Instructions to follow:
How do the lines below between the ones holding "# To use the model" and "## we have created", inclusive, read? Give them again exactly, with no other lines.

═══ Data extract

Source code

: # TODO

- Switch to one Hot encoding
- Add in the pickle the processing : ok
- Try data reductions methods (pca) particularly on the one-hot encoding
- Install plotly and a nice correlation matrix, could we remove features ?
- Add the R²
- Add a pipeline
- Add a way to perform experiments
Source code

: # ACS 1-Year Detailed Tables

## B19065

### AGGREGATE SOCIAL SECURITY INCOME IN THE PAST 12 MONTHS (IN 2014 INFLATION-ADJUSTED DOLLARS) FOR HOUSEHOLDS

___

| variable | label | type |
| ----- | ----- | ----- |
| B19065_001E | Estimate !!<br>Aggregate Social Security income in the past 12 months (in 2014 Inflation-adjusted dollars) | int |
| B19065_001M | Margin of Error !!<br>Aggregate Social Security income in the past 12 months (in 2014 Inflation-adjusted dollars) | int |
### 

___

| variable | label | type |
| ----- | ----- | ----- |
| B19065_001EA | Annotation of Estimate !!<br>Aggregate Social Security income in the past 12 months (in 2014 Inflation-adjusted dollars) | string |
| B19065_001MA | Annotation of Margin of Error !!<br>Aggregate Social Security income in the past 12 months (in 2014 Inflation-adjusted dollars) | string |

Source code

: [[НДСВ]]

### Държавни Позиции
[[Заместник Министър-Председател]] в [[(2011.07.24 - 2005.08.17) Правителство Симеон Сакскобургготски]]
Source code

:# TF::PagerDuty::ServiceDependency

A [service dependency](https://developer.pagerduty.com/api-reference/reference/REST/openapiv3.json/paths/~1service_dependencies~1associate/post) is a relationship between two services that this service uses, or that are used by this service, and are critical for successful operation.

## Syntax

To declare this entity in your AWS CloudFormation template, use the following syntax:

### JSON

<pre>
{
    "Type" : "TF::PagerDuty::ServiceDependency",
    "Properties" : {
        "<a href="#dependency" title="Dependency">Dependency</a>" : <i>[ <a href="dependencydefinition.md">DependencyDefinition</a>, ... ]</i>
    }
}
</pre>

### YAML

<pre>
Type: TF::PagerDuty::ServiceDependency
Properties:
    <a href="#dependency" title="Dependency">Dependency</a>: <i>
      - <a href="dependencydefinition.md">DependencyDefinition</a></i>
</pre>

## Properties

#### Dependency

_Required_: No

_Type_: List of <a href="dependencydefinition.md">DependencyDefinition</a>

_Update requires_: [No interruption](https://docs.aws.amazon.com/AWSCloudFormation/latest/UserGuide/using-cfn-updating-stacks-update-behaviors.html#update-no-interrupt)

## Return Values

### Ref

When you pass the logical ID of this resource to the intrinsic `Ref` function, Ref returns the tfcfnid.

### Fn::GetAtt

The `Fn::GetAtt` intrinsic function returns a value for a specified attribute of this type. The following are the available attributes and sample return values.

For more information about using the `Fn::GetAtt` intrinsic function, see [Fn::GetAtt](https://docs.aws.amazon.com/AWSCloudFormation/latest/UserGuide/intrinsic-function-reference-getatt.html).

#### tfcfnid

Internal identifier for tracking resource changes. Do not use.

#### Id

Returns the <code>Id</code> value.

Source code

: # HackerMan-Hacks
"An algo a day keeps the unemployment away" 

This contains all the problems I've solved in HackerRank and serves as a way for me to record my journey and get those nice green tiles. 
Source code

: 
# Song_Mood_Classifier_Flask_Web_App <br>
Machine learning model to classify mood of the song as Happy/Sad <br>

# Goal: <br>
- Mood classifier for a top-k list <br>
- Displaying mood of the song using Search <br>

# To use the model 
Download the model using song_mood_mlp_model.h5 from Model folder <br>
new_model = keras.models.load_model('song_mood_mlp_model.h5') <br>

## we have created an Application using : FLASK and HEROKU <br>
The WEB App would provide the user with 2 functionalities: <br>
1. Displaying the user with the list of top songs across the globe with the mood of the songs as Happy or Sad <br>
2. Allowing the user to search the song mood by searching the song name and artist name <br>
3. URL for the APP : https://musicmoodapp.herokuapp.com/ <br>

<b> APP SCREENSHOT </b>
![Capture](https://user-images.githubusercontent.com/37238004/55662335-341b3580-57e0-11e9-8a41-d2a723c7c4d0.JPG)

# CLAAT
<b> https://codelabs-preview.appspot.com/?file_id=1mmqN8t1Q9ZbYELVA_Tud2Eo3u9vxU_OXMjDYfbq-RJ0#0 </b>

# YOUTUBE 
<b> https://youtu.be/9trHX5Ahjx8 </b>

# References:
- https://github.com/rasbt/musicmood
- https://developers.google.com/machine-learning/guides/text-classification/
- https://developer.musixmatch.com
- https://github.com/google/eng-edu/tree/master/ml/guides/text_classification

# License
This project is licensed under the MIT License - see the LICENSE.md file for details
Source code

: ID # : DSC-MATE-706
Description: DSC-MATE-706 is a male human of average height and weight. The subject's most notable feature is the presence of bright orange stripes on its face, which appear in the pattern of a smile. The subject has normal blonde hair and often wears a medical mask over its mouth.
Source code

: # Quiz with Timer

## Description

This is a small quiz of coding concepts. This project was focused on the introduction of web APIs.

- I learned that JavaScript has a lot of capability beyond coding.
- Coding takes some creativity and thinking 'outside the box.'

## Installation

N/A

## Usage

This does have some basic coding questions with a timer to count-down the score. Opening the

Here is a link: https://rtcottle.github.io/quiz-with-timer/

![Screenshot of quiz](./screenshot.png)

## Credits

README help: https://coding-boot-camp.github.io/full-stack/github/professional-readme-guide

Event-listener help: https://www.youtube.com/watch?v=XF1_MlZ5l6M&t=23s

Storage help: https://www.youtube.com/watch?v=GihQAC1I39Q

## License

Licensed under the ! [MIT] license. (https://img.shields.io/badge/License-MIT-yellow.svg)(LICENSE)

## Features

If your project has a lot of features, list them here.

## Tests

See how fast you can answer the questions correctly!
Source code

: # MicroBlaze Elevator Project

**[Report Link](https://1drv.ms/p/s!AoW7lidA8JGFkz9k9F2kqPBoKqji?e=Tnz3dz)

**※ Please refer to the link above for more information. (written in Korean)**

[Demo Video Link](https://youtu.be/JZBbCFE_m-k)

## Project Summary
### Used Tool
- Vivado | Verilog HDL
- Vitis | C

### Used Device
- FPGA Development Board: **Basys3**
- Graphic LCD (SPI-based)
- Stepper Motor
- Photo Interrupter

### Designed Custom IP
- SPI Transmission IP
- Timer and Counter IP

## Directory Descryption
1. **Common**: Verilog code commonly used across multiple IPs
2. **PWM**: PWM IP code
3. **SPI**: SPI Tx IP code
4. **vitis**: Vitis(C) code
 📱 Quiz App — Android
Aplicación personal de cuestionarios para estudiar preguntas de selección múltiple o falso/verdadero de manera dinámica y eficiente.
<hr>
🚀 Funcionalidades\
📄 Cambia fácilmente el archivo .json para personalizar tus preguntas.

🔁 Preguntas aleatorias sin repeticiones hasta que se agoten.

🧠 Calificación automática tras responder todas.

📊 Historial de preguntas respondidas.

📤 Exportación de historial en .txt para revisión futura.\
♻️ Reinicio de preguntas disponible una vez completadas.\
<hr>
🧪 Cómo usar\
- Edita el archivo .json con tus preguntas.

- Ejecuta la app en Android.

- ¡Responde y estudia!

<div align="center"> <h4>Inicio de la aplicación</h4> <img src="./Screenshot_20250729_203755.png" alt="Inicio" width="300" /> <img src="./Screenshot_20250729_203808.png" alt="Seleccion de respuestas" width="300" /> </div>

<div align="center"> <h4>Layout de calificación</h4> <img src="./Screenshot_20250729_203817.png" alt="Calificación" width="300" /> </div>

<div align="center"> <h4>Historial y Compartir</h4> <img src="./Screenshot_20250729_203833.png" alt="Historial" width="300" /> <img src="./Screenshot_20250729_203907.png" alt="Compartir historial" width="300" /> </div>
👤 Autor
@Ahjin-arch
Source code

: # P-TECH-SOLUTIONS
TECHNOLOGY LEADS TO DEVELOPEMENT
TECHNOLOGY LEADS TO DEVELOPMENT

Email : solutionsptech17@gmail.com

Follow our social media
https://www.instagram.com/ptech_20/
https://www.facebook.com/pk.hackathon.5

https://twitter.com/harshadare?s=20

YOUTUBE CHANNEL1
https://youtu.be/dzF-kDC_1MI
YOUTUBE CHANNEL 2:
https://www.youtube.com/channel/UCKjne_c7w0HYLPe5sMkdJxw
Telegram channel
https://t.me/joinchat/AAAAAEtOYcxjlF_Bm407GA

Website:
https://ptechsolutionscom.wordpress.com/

══════

Answer below:
# To use the model 
Download the model using song_mood_mlp_model.h5 from Model folder <br>
new_model = keras.models.load_model('song_mood_mlp_model.h5') <br>

## we have created an Application using : FLASK and HEROKU <br>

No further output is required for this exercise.